Wednesday, March 24, 2010

The Major Project



Actually this project wasn't THAT major, I was just on a major time crunch to get it finished. I made a destroyed cowl, which I found via Already Pretty, pattern HERE. It's just a continuous circular scarf with no beginning or end. I love how this turned out. This one is a birthday present for a friend (ANOTHER Heather- if you can believe it) but I am making one in blue for myself.

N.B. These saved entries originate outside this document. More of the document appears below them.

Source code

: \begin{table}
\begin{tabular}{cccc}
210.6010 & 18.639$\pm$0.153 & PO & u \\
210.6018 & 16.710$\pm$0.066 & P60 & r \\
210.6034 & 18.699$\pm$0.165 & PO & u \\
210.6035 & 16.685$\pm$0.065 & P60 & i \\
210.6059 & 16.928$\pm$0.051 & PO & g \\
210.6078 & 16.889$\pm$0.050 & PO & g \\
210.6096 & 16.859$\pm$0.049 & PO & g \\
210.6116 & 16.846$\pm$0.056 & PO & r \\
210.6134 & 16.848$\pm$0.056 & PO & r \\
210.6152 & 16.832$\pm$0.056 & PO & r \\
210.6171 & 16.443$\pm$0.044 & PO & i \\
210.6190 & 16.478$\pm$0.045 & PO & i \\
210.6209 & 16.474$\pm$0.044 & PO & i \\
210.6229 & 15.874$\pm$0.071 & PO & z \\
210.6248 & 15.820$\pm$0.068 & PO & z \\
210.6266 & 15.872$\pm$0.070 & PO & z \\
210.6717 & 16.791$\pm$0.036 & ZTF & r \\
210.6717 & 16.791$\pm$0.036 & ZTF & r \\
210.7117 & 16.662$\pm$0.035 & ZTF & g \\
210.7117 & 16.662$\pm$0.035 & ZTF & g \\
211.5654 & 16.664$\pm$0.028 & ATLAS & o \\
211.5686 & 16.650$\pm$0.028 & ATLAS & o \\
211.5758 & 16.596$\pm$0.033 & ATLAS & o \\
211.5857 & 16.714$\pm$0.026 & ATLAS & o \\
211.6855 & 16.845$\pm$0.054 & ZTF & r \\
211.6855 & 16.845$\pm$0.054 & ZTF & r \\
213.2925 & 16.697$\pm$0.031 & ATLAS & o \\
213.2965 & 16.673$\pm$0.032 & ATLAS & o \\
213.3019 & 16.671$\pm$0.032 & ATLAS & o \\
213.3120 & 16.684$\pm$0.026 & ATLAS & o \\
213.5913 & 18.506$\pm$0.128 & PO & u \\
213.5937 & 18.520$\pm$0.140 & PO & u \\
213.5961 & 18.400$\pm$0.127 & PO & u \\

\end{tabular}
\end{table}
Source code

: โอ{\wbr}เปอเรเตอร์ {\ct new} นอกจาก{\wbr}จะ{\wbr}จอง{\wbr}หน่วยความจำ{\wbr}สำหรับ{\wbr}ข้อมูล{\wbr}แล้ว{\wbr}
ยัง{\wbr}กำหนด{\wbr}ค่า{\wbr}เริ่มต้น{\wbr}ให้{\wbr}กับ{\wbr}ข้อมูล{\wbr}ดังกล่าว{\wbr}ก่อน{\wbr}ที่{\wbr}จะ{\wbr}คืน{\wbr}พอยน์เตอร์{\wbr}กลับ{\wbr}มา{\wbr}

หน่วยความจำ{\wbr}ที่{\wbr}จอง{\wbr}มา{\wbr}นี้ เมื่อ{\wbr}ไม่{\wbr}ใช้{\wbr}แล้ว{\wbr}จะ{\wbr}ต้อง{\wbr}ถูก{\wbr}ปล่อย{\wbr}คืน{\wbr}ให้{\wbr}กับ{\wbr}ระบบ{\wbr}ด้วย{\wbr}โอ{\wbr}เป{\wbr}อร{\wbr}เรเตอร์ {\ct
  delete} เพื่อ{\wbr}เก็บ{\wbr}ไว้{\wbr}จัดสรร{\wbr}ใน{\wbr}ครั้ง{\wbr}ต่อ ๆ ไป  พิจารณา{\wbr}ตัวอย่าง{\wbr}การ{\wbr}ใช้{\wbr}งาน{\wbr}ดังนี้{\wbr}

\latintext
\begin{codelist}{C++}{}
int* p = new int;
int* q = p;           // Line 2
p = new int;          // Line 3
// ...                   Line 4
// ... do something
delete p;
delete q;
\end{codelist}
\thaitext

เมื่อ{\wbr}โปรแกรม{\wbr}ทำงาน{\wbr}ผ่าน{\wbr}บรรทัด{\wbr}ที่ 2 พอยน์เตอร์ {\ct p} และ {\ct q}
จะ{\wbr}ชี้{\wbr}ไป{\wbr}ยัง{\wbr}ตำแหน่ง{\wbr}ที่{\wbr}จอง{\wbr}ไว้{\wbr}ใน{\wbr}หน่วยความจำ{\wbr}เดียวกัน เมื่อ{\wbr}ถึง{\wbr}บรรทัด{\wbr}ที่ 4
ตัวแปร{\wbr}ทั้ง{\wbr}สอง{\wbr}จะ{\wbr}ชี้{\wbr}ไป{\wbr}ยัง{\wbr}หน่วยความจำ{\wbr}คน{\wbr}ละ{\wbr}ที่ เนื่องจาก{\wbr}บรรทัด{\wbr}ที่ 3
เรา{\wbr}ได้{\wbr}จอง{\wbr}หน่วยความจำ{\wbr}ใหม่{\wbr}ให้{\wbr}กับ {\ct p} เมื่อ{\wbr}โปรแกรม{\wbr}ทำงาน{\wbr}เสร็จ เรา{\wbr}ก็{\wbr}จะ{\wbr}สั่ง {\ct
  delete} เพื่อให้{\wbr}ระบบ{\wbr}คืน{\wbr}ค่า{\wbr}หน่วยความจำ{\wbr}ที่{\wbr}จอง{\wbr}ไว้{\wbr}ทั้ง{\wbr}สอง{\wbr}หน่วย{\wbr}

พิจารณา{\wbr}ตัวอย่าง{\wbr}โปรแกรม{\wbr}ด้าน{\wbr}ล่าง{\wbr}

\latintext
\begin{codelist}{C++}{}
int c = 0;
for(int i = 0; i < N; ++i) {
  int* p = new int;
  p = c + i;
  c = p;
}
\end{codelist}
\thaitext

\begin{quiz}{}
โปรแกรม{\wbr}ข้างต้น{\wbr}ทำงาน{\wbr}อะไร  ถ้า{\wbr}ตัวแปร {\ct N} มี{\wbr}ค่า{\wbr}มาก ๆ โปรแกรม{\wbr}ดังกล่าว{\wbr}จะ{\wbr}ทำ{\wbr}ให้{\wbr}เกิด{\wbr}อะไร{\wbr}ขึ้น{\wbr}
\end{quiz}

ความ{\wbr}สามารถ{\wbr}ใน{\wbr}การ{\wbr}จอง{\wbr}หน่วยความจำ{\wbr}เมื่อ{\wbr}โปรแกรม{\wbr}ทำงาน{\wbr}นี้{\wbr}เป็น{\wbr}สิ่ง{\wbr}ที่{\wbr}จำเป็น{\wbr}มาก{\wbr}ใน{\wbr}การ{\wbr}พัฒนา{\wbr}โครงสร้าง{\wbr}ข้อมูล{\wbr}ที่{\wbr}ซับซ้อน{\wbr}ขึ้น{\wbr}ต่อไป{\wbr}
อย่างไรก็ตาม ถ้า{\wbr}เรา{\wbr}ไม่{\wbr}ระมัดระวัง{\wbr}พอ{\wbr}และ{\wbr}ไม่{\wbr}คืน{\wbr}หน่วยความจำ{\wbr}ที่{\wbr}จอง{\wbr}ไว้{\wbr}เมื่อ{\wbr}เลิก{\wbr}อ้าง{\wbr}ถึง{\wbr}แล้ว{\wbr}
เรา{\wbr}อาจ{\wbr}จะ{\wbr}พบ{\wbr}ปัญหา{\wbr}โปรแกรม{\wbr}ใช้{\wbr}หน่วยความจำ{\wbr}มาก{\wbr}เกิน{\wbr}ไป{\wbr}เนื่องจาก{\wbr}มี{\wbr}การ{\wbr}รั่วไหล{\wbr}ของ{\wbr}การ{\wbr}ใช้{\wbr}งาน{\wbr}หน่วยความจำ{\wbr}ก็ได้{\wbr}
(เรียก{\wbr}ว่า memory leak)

For her cowl I used Plymouth 100% Baby Alpaca Grande yarn (I think it is shade 679- dark green with lots of other colors subtly mixed in) which is amazing to work with. It is soooo soft and feels wonderful on the skin (I'm fairly wool sensitive, but alpaca doesn't bother me a bit). The pattern knits up super fast (I used size 10.5 needles). It's just stockinette stitch, exactly like a scarf. Until you get the end. Then you drop a couple of stitches on each side and MAGIC HAPPENS. This is a good project for me, the incureable perfectionist, to have to make something perfect and then intentionally wreck it. Stockinette stitch sometimes gets on my nerves because of the curling in at the edges, but I blocked it wet with straight pins and it doesn't curl at all now.

Anyway, this can be worn long like a regular scarf that just loops at the bottom.

Or looped around the neck a couple of times.

Or looped around the neck once and then over the head for a very dramatic glamorous look that you have to wear as you lay dying on the tundra in Siberia- Hollywood Style, or perhaps whilst hiking over the moors- Hollywood Style, or maybe getting proposed to as a Parisian peasant- Hollywood Style..

Whoa, check the nose. Dude. THAT is a Situation.

Anyway, it is going to be too warm soon to really be useful until fall, but I know she wanted a scarf like this. Maybe her office building will be the A/C'ed meat locker mine always is in the summer and she can wear it to keep warm at work. (Hollywood Style!)

I can't believe how easy it is to learn new knitting techniques using YouTube videos. I was having trouble remembering how to join ends with the kitchener stitch, but this video made it really easy to follow along as I was finishing the scarf. (And I kept repeating to myself, "Front as if to purl, back as if to purl, let it go, back as if to knit, front as if to knit, let it go, front as if to purl, back as if to purl, let it go...." over and over and over and over so that helped too.)